### Instructions for the task
Search the data below for lines that include the word "Area" and state how many there are, nothing else.

### Data provided
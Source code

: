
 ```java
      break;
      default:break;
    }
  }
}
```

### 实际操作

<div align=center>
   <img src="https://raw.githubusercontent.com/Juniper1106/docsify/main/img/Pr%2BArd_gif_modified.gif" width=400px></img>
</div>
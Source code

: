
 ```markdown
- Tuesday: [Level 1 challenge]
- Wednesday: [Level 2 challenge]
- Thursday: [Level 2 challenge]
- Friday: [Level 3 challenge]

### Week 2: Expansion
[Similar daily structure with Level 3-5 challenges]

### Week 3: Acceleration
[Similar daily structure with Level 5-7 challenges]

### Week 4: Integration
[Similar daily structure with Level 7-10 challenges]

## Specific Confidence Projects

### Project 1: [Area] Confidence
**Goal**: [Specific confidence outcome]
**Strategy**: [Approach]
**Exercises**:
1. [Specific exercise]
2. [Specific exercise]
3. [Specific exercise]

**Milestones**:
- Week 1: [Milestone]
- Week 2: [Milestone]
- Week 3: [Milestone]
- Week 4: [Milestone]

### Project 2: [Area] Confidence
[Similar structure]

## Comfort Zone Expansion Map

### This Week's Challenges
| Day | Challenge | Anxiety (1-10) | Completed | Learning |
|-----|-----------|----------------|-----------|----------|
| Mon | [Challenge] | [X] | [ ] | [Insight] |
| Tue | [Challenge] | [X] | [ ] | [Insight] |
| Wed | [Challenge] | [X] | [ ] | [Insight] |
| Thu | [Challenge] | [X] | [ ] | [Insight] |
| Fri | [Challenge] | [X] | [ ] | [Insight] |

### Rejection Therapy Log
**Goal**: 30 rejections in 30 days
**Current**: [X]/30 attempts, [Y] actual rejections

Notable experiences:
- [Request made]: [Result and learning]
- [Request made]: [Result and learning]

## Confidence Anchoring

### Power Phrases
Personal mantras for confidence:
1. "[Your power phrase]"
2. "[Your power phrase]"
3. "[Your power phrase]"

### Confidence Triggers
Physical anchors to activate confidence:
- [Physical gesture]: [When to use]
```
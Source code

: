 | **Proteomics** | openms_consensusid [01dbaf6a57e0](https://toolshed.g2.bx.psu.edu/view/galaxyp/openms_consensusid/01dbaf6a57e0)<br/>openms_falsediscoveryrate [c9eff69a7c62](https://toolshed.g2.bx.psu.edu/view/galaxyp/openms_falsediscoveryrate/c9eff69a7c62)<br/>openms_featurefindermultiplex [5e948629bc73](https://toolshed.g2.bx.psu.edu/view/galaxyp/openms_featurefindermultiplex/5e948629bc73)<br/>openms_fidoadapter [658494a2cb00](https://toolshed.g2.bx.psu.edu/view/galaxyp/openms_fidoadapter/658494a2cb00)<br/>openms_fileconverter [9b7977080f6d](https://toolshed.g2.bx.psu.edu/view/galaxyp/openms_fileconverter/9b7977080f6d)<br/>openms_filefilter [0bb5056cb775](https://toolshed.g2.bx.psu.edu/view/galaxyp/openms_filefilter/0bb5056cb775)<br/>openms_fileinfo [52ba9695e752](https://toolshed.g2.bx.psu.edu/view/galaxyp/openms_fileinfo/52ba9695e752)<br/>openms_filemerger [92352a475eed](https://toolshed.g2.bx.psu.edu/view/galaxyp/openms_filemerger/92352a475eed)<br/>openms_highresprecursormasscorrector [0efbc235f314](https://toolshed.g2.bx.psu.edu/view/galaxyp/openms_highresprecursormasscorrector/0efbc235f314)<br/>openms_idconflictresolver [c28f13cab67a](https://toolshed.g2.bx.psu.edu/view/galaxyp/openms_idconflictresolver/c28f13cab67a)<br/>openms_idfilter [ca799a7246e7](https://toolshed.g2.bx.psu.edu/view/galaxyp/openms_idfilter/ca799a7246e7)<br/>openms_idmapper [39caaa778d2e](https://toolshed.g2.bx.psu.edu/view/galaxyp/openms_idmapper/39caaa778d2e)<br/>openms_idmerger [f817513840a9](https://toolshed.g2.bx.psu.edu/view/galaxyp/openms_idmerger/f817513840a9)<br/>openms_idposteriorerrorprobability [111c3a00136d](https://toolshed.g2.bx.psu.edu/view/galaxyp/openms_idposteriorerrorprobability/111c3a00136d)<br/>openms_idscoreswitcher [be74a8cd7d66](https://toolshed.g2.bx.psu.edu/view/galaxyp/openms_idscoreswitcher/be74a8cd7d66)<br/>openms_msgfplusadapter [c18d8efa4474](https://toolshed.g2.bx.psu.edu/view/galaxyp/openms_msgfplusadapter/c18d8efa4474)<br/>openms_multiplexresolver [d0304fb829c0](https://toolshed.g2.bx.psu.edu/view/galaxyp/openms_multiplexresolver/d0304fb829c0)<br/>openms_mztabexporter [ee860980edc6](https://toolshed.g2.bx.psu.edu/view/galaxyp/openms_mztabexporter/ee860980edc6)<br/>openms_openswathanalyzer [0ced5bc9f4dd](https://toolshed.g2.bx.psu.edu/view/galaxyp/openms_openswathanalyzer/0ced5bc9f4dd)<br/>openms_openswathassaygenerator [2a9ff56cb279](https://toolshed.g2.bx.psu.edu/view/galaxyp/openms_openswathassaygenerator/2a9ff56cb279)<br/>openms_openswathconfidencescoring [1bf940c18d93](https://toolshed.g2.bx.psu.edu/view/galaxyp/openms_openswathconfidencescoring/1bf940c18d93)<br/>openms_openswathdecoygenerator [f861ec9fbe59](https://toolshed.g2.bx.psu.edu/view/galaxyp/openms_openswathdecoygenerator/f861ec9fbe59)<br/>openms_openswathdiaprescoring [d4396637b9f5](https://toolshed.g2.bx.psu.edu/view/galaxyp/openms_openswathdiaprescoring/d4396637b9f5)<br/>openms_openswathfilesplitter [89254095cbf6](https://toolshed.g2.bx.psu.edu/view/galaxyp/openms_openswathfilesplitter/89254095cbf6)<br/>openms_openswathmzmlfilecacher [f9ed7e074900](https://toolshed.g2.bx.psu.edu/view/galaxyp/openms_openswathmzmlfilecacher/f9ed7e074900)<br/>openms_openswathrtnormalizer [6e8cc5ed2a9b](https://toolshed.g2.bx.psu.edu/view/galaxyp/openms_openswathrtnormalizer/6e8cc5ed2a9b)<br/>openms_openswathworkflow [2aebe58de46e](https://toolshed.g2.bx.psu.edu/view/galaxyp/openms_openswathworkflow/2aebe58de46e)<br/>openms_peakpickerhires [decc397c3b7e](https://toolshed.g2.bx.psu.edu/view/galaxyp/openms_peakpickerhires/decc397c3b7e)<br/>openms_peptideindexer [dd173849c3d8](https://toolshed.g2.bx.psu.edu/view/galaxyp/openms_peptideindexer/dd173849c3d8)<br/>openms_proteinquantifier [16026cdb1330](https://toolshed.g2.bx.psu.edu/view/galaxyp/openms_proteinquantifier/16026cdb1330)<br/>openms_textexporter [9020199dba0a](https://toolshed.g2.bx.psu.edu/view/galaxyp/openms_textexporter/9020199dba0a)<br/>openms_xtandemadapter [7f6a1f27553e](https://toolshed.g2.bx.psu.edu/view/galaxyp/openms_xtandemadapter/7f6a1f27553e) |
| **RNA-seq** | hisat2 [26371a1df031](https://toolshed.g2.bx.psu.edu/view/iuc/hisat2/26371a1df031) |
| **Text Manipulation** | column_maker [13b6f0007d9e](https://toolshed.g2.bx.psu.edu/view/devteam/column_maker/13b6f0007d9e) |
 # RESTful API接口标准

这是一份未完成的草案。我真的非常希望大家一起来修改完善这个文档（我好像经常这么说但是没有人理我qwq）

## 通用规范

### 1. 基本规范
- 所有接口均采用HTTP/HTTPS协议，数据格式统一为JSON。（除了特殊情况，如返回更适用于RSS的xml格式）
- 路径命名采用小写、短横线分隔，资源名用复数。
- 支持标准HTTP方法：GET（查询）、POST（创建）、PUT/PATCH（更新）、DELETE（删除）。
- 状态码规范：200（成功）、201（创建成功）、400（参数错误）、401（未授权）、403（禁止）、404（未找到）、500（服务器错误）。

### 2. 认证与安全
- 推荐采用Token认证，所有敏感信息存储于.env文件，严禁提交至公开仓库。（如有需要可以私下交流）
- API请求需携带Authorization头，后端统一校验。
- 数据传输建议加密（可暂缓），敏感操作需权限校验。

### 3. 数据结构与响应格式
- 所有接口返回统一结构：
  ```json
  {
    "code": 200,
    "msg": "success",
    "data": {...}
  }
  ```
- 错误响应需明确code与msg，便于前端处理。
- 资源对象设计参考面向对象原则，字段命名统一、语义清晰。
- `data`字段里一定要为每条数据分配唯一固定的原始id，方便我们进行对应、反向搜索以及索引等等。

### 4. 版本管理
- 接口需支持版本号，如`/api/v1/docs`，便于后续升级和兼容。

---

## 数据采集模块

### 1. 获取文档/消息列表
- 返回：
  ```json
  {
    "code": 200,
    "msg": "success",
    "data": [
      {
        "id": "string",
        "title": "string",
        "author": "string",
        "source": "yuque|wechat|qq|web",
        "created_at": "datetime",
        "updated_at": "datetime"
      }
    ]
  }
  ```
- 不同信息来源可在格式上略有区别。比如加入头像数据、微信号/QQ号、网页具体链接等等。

### Task solution
2